(To do)
Search the data for the word "logfile" and copy every line where it occurs.

▶

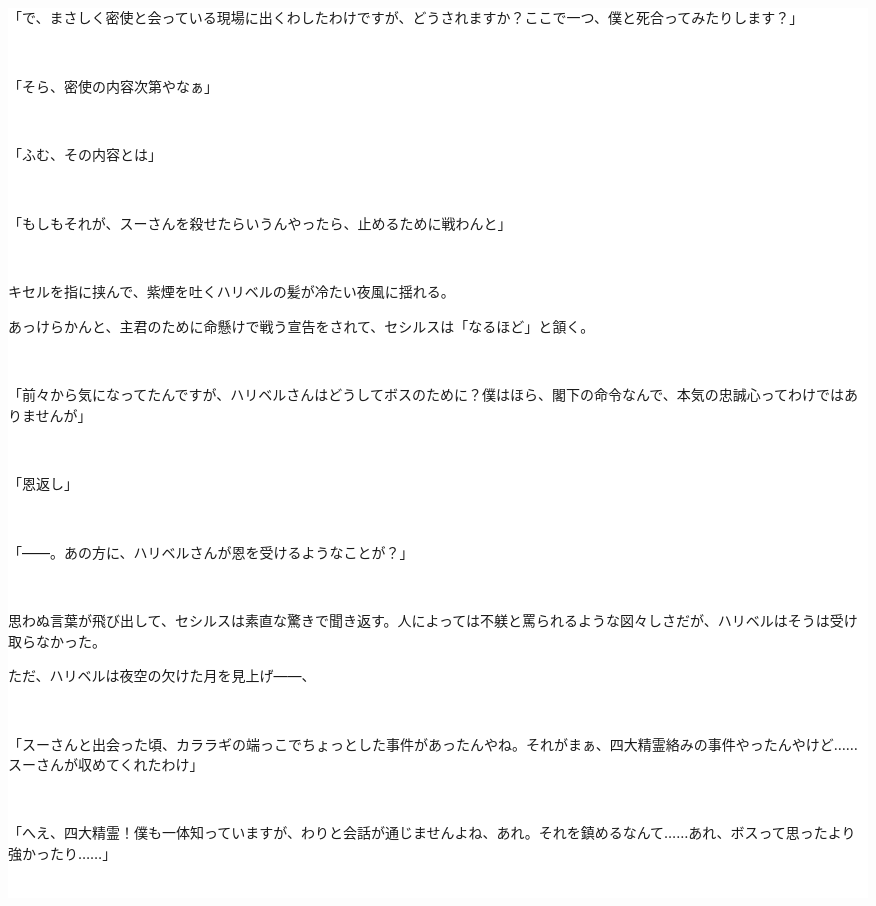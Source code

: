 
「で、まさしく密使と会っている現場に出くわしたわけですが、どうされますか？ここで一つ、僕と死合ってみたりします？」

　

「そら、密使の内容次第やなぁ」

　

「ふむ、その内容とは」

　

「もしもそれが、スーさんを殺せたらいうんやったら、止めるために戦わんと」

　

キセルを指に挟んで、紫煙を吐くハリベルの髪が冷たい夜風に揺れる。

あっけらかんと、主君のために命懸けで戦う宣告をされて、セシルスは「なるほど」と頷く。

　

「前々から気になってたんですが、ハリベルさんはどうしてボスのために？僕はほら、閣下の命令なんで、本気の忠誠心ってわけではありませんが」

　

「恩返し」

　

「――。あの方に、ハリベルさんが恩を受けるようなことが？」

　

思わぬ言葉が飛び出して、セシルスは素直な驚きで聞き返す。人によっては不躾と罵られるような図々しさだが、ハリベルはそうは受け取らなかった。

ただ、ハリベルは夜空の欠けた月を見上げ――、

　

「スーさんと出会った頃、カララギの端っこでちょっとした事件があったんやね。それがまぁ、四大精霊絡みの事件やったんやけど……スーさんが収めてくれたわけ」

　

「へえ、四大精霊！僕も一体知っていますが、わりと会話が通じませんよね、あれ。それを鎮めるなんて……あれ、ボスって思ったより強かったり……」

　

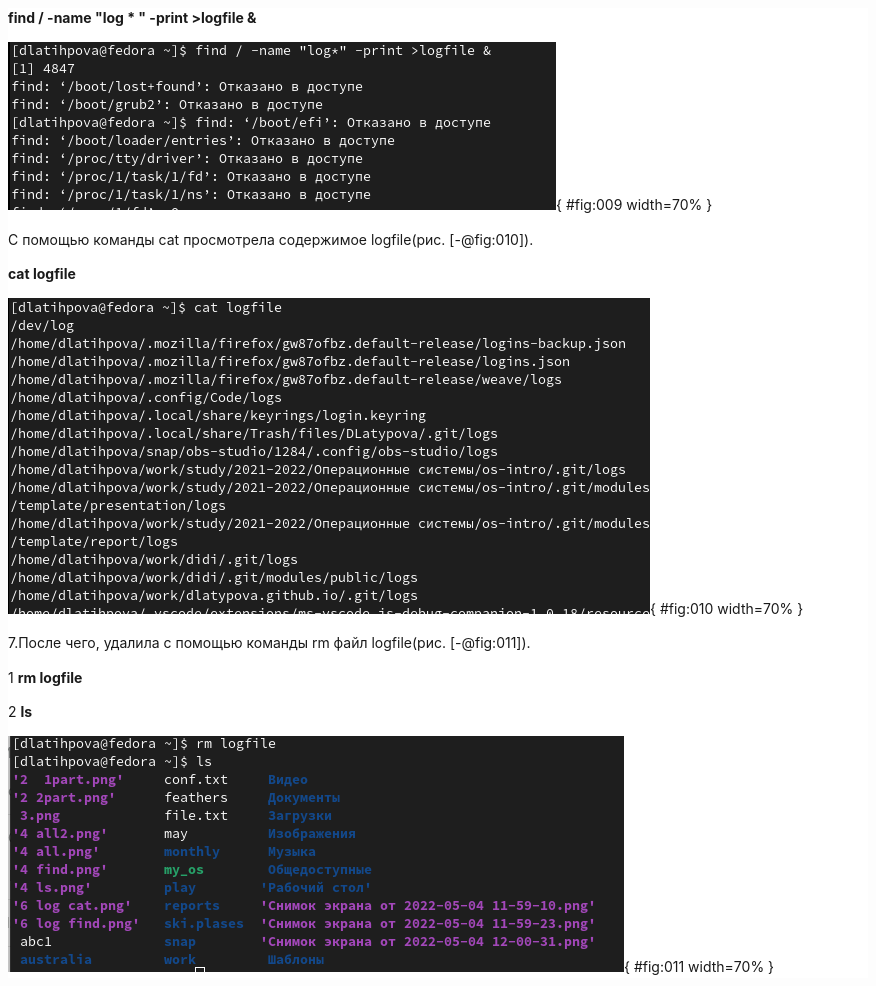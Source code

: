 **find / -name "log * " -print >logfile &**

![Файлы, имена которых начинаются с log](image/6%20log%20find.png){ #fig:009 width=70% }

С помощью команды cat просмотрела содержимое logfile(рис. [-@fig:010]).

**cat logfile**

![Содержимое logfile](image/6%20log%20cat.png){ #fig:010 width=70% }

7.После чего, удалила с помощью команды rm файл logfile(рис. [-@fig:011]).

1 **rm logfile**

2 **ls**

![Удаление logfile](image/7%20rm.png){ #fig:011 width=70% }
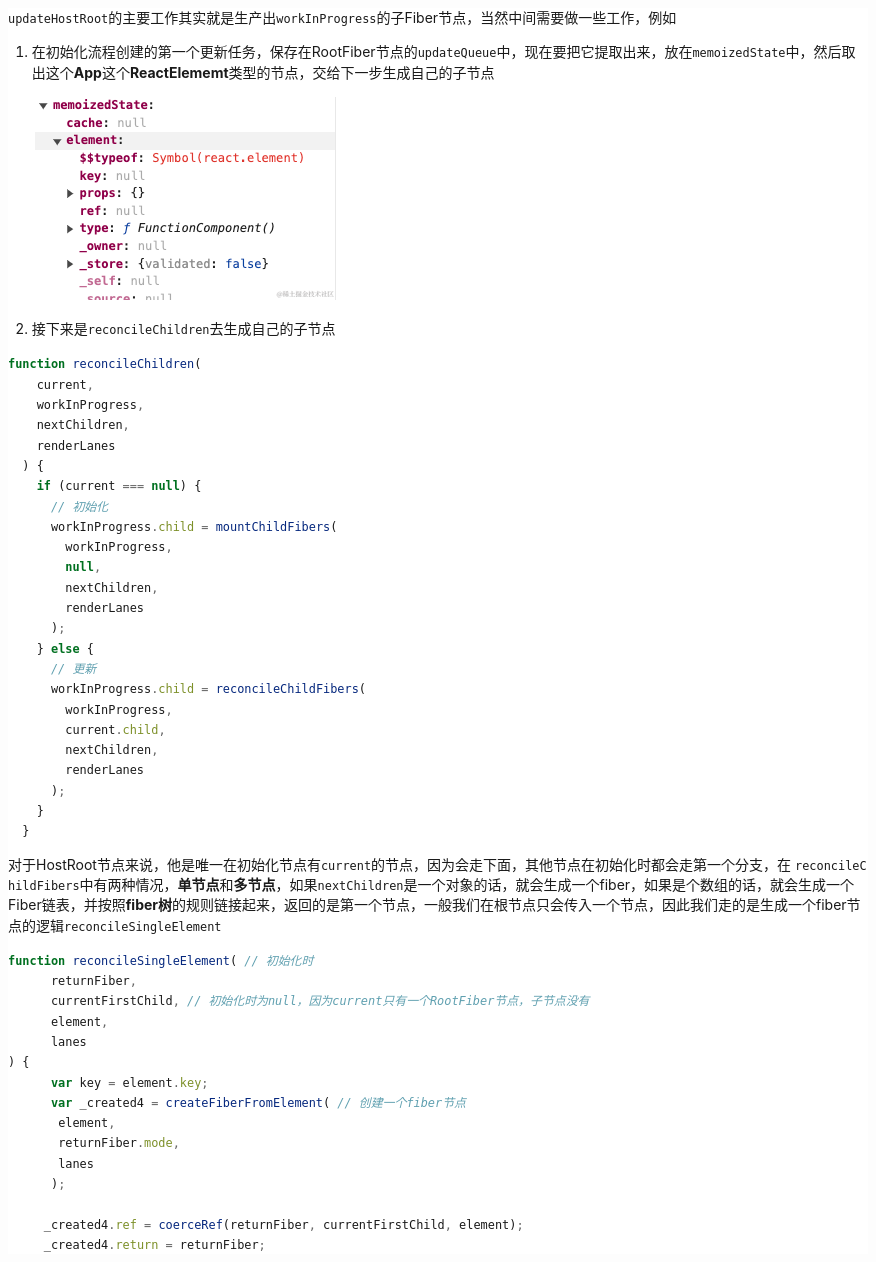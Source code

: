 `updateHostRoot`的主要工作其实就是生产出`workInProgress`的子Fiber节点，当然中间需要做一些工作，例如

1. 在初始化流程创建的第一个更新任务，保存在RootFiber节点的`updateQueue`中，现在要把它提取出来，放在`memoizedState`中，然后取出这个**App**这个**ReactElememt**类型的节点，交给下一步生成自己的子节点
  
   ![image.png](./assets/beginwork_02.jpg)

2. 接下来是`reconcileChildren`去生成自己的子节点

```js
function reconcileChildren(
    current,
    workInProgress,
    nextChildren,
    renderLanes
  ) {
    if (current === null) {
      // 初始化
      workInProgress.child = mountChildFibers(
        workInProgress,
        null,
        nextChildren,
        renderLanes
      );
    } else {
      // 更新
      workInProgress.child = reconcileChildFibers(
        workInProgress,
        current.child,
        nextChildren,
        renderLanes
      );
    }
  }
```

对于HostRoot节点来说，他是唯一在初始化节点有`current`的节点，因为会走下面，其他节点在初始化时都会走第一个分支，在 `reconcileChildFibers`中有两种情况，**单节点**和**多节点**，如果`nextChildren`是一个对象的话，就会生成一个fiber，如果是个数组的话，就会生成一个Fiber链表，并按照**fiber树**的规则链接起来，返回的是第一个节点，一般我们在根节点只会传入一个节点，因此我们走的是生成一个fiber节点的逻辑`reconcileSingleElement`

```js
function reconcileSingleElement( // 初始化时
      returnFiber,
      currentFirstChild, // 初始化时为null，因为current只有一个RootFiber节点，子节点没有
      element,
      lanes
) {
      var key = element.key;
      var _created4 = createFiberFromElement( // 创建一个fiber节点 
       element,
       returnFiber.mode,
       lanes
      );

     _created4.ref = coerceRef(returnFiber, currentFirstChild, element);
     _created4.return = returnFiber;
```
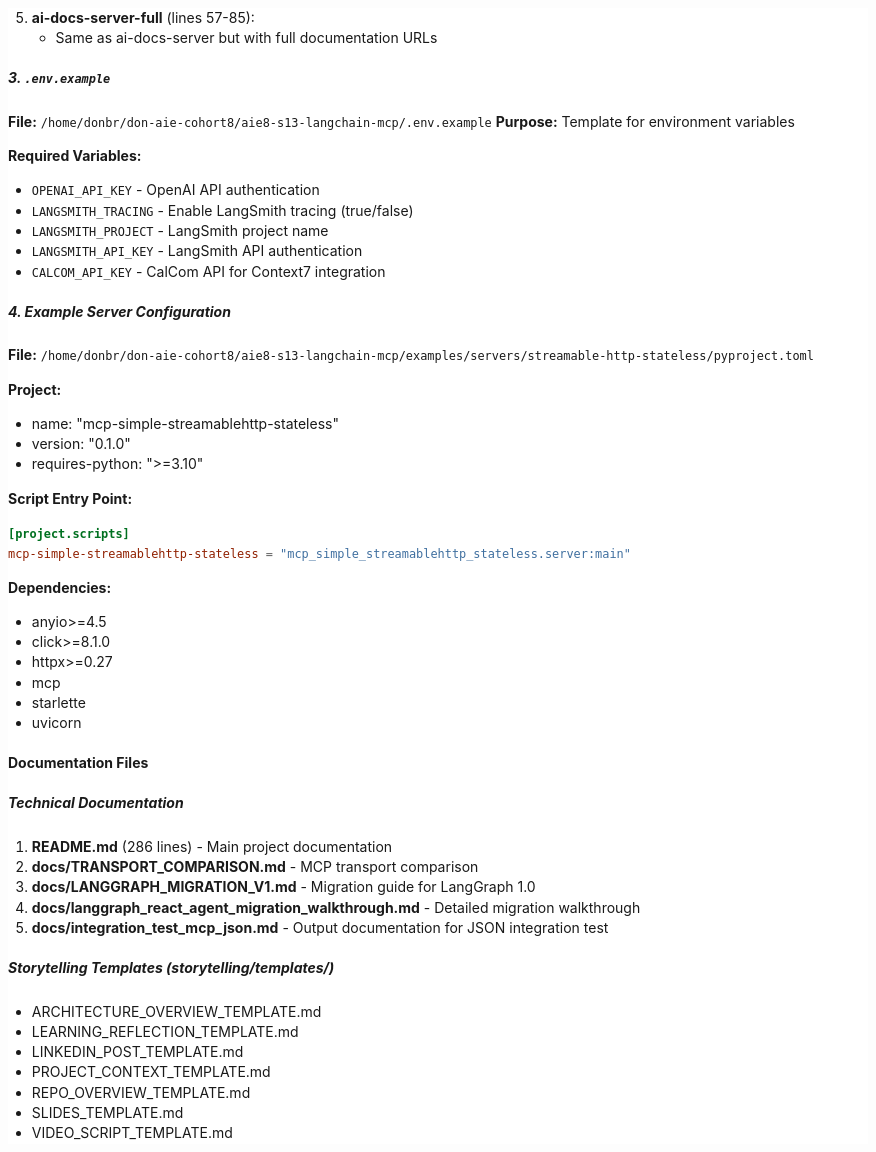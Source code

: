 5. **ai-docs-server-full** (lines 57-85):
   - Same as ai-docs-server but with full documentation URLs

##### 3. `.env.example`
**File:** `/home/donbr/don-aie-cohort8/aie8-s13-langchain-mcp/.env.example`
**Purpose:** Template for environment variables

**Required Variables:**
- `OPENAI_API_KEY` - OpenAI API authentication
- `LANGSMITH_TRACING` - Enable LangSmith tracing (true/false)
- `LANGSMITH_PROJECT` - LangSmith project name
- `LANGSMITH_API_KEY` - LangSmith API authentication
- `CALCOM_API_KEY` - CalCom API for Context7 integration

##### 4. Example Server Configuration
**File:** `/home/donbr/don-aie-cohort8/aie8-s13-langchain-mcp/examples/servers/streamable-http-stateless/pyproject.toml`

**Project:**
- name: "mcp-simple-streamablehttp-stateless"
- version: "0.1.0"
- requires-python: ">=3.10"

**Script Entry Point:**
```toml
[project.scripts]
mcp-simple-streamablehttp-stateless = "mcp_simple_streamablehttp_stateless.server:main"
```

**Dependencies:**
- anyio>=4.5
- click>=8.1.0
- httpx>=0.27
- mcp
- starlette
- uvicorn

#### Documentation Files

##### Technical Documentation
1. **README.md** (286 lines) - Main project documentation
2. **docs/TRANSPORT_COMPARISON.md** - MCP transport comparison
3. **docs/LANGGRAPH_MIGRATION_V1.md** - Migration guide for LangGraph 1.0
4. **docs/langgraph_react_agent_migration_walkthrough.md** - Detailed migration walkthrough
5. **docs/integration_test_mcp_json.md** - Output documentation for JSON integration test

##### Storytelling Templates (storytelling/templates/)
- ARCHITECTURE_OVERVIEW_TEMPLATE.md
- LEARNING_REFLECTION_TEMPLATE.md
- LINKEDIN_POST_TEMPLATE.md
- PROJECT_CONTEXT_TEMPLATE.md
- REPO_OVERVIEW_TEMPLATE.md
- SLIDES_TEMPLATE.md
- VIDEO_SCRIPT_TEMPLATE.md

◀

(Solved problem)
: **find / -name "log * " -print >logfile &**
С помощью команды cat просмотрела содержимое logfile(рис. [-@fig:010]).
**cat logfile**
![Содержимое logfile](image/6%20log%20cat.png){ #fig:010 width=70% }
7.После чего, удалила с помощью команды rm файл logfile(рис. [-@fig:011]).
1 **rm logfile**
![Удаление logfile](image/7%20rm.png){ #fig:011 width=70% }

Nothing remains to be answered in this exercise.